Among the records below, how many lines contain the word "Сохранение"? The answer is a single number.

(Saved entries)

··········

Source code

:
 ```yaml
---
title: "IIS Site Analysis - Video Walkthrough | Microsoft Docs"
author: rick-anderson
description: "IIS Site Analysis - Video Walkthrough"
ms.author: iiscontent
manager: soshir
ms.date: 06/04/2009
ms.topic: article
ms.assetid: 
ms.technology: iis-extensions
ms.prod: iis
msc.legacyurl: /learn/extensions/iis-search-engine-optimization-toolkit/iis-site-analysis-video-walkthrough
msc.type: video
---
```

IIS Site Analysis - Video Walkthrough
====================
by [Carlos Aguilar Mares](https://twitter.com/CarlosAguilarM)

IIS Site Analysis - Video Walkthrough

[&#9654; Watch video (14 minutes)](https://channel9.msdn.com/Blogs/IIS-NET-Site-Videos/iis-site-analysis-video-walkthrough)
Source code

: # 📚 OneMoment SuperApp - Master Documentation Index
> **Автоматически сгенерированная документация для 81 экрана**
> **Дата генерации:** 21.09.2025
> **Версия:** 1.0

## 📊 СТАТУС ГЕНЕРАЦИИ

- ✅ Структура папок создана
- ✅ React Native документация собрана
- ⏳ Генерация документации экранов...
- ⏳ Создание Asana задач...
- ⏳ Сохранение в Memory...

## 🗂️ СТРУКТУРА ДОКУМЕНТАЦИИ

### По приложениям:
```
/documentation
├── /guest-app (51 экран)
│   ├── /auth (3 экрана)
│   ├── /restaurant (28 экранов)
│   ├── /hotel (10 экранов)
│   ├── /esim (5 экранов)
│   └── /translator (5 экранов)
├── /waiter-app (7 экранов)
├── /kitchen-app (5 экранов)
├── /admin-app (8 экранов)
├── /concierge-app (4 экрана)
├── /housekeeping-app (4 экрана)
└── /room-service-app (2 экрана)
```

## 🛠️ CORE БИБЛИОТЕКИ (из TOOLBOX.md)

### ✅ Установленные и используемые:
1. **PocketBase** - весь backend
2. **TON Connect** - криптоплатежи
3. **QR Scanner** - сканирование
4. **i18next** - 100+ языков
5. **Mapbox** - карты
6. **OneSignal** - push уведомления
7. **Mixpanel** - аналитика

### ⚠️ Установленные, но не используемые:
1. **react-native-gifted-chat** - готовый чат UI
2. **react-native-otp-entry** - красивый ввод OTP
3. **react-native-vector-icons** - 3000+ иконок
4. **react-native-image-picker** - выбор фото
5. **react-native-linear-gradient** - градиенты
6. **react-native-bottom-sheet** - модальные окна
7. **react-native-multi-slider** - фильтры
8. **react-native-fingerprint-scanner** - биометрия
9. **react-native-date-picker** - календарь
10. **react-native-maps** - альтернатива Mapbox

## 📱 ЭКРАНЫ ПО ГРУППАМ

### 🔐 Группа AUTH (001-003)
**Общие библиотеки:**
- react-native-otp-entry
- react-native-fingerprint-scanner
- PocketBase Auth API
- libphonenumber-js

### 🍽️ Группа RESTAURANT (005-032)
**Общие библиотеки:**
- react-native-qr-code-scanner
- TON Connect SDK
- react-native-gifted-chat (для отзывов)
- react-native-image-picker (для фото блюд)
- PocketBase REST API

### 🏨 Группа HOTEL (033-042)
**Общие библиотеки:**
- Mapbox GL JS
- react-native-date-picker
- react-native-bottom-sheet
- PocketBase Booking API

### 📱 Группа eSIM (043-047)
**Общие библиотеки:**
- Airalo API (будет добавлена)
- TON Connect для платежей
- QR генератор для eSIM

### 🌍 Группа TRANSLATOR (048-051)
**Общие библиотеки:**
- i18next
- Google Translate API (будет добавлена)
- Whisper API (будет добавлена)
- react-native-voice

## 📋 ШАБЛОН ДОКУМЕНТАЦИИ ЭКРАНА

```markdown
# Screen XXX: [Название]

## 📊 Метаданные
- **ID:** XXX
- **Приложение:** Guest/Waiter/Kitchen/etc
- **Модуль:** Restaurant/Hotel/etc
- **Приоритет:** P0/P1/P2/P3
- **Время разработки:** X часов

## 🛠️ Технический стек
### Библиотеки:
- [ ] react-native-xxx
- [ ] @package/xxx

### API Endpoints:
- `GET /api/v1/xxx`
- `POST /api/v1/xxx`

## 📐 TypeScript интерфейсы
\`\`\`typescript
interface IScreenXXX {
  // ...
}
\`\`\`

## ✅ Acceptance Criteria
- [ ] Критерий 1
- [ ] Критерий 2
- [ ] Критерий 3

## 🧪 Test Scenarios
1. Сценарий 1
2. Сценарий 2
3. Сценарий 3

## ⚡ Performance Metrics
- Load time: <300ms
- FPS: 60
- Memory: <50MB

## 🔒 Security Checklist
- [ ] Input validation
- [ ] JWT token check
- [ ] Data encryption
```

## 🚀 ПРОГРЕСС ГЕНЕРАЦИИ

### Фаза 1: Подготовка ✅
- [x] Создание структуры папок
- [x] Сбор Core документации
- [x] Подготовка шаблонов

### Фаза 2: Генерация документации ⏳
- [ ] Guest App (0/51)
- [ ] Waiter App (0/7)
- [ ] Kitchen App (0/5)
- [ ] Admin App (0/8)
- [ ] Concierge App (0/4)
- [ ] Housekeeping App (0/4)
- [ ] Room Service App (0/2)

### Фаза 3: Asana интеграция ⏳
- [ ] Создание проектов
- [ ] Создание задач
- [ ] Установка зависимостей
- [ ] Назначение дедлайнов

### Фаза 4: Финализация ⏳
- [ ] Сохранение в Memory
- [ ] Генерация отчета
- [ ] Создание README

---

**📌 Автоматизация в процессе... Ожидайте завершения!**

··········

▶ **RESULT**
2